### EXERCISE BRIEF
The lines to find are those in the entries that hold the word "reduced"; copy every one of them.

### EXERCISE INPUT

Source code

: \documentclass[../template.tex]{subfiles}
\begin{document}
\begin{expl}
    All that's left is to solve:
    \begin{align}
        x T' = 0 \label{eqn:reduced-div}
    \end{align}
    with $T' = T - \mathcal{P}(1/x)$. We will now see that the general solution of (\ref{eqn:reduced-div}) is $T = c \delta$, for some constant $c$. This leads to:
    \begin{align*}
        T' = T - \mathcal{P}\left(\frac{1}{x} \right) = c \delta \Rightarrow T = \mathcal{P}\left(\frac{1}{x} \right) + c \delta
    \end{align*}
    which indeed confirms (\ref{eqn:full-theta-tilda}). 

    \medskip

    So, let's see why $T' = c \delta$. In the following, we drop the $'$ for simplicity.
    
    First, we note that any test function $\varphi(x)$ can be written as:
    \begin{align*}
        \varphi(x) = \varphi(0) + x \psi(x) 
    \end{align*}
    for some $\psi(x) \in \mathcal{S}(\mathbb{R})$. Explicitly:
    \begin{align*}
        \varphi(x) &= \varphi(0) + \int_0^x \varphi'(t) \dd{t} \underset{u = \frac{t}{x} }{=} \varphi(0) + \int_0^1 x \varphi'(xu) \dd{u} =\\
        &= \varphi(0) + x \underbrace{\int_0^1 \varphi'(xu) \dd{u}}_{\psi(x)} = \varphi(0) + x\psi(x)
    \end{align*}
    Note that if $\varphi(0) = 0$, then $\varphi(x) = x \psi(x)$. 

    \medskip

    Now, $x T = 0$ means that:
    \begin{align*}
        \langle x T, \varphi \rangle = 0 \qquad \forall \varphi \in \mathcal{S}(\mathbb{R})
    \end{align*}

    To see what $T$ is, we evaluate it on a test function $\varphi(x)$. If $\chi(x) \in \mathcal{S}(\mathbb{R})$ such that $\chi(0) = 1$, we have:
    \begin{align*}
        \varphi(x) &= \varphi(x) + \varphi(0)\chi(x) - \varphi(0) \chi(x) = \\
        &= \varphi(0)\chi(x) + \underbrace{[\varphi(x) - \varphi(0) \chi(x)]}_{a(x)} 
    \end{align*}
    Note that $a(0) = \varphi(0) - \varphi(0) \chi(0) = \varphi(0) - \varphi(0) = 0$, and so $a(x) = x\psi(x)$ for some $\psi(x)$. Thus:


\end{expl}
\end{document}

* * *

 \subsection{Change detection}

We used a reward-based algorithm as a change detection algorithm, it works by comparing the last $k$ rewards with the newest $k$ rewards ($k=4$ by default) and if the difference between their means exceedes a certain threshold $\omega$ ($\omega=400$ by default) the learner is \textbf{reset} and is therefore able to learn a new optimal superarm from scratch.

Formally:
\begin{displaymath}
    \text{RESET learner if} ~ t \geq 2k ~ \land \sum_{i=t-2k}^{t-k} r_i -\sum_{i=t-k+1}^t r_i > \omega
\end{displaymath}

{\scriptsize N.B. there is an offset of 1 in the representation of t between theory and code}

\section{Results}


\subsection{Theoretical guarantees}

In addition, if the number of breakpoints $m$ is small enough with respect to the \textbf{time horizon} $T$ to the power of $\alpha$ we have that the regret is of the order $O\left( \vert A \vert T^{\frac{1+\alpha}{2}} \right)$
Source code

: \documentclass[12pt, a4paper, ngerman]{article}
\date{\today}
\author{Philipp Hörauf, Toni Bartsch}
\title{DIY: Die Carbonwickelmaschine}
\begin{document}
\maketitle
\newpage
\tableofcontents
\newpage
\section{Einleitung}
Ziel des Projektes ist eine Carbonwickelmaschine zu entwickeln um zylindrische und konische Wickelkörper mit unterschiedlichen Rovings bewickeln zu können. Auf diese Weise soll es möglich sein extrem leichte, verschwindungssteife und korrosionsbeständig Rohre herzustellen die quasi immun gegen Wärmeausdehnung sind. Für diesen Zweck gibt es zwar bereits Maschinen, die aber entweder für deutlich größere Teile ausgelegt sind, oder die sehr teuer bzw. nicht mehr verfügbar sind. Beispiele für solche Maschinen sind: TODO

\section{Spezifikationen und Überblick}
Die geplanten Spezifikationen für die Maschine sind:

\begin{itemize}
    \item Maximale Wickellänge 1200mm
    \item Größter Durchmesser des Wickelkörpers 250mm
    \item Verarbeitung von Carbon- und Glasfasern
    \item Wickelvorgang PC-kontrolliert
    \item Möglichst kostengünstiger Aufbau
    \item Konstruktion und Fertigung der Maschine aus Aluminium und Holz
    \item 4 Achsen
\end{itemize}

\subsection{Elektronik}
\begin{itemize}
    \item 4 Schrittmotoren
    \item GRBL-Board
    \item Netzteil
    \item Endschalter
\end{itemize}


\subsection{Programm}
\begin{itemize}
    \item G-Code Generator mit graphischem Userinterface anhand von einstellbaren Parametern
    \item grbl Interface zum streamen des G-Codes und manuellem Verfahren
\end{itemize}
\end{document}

### ANSWER TO THIS PROBLEM
        x T' = 0 \label{eqn:reduced-div}
    with $T' = T - \mathcal{P}(1/x)$. We will now see that the general solution of (\ref{eqn:reduced-div}) is $T = c \delta$, for some constant $c$. This leads to:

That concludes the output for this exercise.